ENGLISH – Representation

What would you trust more, in seeking to learn about a person: their biography, memoir or their autobiography?

I would say that if you really want to get to know a person through a piece of text, I would pick a memoir. A memoir would show you how this person thinks. You wouldn’t really have that opportunity if you were just having a conversation with them. Even if you’ve known them for your whole life, they might be living in a completely different world in their head.

Through a memoir, you would also get to see the moment that they intentionally picked and that they intended people to learn more about. If you were there, you would see how they saw that moment through their eyes, maybe even learn what it meant to them.

Memoirs might be the easiest way to learn about a person. I’d say that you can learn so much about a person through the way they think and finding out about the things and experiences that shaped them into the person you may know.

PSE – Identity

For me, I’ve been unclear on what identity I have or what identity I relate to for a really long time. Only now am I starting to develop an understanding of what makes me me. Ever since I’ve started to develop a grasp on this identity, I’ve been trying to stay true to what kind of person I am. For example, when I’m with other people and there might be new people, I’m the kind of person who makes an effort to go over to them and strike up a conversation with the hopes of meeting a someone new.

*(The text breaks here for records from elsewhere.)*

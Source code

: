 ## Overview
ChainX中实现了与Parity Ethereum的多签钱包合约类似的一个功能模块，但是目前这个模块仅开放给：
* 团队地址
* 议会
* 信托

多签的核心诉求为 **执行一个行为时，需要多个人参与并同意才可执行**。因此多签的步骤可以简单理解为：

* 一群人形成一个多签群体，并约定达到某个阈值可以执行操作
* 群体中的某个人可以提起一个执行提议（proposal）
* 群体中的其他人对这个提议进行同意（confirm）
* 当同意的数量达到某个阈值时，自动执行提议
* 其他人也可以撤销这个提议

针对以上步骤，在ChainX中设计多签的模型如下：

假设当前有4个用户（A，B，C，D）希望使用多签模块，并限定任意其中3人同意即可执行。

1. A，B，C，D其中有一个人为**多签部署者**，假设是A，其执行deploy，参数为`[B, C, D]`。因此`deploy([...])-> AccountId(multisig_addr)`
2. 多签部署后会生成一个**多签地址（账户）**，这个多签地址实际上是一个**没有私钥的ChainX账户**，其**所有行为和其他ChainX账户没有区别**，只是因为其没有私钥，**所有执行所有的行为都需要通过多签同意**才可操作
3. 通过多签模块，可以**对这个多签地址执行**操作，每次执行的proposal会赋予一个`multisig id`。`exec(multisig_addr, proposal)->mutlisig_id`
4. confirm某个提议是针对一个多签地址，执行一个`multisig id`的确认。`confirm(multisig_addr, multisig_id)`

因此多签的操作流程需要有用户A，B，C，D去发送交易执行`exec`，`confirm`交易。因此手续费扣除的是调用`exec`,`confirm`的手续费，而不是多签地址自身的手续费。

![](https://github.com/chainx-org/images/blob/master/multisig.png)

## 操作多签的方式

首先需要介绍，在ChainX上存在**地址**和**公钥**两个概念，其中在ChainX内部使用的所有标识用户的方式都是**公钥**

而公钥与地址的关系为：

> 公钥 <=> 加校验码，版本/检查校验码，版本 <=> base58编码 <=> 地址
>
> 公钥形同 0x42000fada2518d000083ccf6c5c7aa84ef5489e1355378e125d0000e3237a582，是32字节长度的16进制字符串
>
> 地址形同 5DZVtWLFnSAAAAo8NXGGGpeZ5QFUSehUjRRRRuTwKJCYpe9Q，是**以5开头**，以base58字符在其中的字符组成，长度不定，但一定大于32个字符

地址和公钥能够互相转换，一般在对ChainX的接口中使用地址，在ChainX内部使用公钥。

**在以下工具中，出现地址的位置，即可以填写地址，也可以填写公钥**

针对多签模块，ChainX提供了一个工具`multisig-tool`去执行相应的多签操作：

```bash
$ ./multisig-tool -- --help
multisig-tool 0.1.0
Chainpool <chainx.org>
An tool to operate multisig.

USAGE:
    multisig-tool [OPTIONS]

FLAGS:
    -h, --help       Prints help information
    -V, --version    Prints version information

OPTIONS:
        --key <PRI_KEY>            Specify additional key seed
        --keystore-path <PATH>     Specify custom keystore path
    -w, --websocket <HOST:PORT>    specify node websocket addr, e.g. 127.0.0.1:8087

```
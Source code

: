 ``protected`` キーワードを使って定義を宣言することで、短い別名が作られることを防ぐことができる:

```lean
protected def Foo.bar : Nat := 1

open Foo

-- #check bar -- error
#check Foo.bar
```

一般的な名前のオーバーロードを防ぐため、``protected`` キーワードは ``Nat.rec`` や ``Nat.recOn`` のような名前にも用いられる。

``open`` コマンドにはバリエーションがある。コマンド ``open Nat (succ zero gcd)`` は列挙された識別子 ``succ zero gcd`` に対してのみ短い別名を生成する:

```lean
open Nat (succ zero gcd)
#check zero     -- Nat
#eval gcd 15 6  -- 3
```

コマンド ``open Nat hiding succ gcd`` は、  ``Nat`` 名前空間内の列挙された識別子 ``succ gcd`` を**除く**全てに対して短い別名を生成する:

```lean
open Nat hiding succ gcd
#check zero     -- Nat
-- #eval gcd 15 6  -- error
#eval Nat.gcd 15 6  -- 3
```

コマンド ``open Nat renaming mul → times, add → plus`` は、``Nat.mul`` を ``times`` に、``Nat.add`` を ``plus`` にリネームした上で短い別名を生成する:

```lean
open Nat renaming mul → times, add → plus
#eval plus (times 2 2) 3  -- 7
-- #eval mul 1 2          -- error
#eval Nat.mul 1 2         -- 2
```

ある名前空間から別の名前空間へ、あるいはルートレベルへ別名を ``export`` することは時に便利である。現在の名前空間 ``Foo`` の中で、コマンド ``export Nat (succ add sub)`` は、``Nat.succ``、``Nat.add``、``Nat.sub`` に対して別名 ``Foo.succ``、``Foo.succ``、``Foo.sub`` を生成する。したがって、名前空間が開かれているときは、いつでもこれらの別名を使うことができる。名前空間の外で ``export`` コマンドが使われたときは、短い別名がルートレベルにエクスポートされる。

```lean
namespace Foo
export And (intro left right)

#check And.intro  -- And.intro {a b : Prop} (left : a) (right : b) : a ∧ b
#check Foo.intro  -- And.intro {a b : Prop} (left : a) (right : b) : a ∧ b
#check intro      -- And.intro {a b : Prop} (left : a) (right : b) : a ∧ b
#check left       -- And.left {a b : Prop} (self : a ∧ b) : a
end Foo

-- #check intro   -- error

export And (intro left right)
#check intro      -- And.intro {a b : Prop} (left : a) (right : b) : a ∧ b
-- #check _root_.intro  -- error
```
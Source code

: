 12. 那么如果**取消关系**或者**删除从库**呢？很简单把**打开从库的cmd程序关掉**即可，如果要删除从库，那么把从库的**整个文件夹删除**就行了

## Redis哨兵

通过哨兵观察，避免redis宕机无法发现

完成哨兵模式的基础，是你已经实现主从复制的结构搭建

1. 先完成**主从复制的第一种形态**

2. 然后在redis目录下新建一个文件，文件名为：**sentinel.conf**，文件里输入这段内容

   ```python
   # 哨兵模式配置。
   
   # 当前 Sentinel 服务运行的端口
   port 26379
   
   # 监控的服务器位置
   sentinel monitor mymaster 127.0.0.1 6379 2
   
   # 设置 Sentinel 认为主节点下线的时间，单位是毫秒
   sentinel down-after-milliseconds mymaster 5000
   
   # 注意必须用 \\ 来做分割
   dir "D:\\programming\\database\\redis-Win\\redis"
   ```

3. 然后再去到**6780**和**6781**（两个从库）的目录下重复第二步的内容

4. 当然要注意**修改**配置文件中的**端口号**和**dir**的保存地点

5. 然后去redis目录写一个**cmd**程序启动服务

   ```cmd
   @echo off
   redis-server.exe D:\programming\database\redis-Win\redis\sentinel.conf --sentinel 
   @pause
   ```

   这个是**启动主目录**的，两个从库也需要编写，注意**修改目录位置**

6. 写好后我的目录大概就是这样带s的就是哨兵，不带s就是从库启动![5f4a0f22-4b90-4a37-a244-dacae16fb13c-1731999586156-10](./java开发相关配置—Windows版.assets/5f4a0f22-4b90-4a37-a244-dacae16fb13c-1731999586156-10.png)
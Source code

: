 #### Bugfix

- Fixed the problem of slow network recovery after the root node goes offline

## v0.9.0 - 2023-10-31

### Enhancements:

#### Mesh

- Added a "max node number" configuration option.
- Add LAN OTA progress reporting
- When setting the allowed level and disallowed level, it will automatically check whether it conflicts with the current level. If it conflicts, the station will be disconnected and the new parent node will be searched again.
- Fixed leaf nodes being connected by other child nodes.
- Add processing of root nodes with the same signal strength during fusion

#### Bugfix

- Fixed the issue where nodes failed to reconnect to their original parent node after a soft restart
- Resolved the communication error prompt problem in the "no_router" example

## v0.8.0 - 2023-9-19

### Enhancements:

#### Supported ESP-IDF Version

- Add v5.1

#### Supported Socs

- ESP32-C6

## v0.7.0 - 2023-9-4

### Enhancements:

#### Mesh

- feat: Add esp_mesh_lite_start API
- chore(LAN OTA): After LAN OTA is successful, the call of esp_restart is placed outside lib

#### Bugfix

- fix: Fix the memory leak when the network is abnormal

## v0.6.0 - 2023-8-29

When meeting new people, I’m pretty much an open book. I wouldn’t continuously blab about myself for hours on end but if someone asks, there’s not really anything that I keep hidden, especially with characteristics and traits, but people can find that out for themselves. I’ve always been a person who’s easily influenced for my beliefs and yes, it might be a weakness, but it’s great fun starting to see my identity and morals develop and internally challenging other beliefs and morals that are being pushed onto me. So while I might seem to accept what someone is pushing on to me, internally I’m disagreeing. It’s not the same as having a friendly conversation and discussing our different perspectives. I guess in that sense, I do keep that side of me hidden when the time is appropriate.